Fourteen years ago, on Christmas Eve, I was rushed by ambulance to Stanford Medical Center with complete blockages in both of my subclavian arteries. My plans for leading worship had to be scraped, but our Associate Pastor did well as we all knew she would.
On Christmas morning my family came by to celebrate the holiday as I lay in bed. I was not sure if I would see another Christmas. That day was spent in tests by people who would have rather been home with family and I understood completely. At one point my blood pressure peaked and they called the Rapid Response Team for me. The following day I went into surgery to have a Dacron tube grafted in across my chest and down my arm. Within an hour it failed and I was back in OR getting it fixed. It was an attempt to save my left hand from gangrene. (It worked for about a year before occluding and by that time I had new growth of arteries around the clot.)
My body and mind had changed in an instant. No longer strong and invincible, I was harmed, depressed, and without much of a future. I had to quit my job, which you must understand was a loss of identity too. I was isolated from my friends. I am not sure how much was physical and how much was mental.
Under the care of several doctors I became over medicated and went into kidney failure. I should have listened to my primary physician. I ended up three days before another Christmas in the ICU of the medical school in Portland, Oregon. A team of young doctors - like the ones I work to support now - took away my medications and put me on water and sodium bicarb. After a couple of months I was lucid and back to the gym.

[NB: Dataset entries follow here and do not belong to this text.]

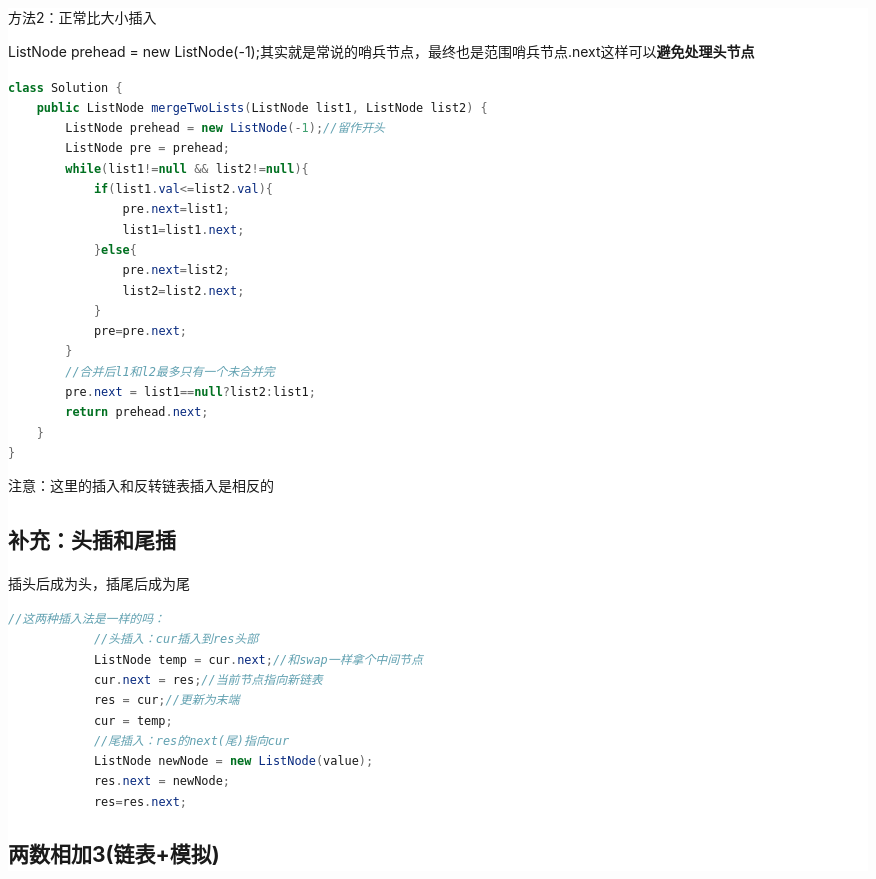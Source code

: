 方法2：正常比大小插入

ListNode prehead = new ListNode(-1);其实就是常说的哨兵节点，最终也是范围哨兵节点.next这样可以**避免处理头节点**

```java
class Solution {
    public ListNode mergeTwoLists(ListNode list1, ListNode list2) {
        ListNode prehead = new ListNode(-1);//留作开头
        ListNode pre = prehead;
        while(list1!=null && list2!=null){
            if(list1.val<=list2.val){
                pre.next=list1;
                list1=list1.next;
            }else{
                pre.next=list2;
                list2=list2.next;
            }
            pre=pre.next;
        }
        //合并后l1和l2最多只有一个未合并完
        pre.next = list1==null?list2:list1;
        return prehead.next;
    }
}
```

注意：这里的插入和反转链表插入是相反的



## 补充：头插和尾插

插头后成为头，插尾后成为尾

```java
//这两种插入法是一样的吗：
			//头插入：cur插入到res头部
            ListNode temp = cur.next;//和swap一样拿个中间节点
            cur.next = res;//当前节点指向新链表
            res = cur;//更新为末端
            cur = temp;
			//尾插入：res的next(尾)指向cur
            ListNode newNode = new ListNode(value); 
            res.next = newNode;
            res=res.next;
```





## 两数相加3(链表+模拟)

Since then, I have returned to my work and career, my volunteering, my art, and traveling. The travel you see here is post-resurrection. Indeed, I know a little about receiving new life.
As today is Christmas Eve, I reflect on the bounty that is mine. I no longer need anything nor want anything - the definition of a very rich man. My riches mean a responsibility to give to others. I was not given new life to waste it on myself.
I wish you all a Merry Christmas and, if you need it, a Happy Easter with new life, wholeness and joy. God bless us, every one.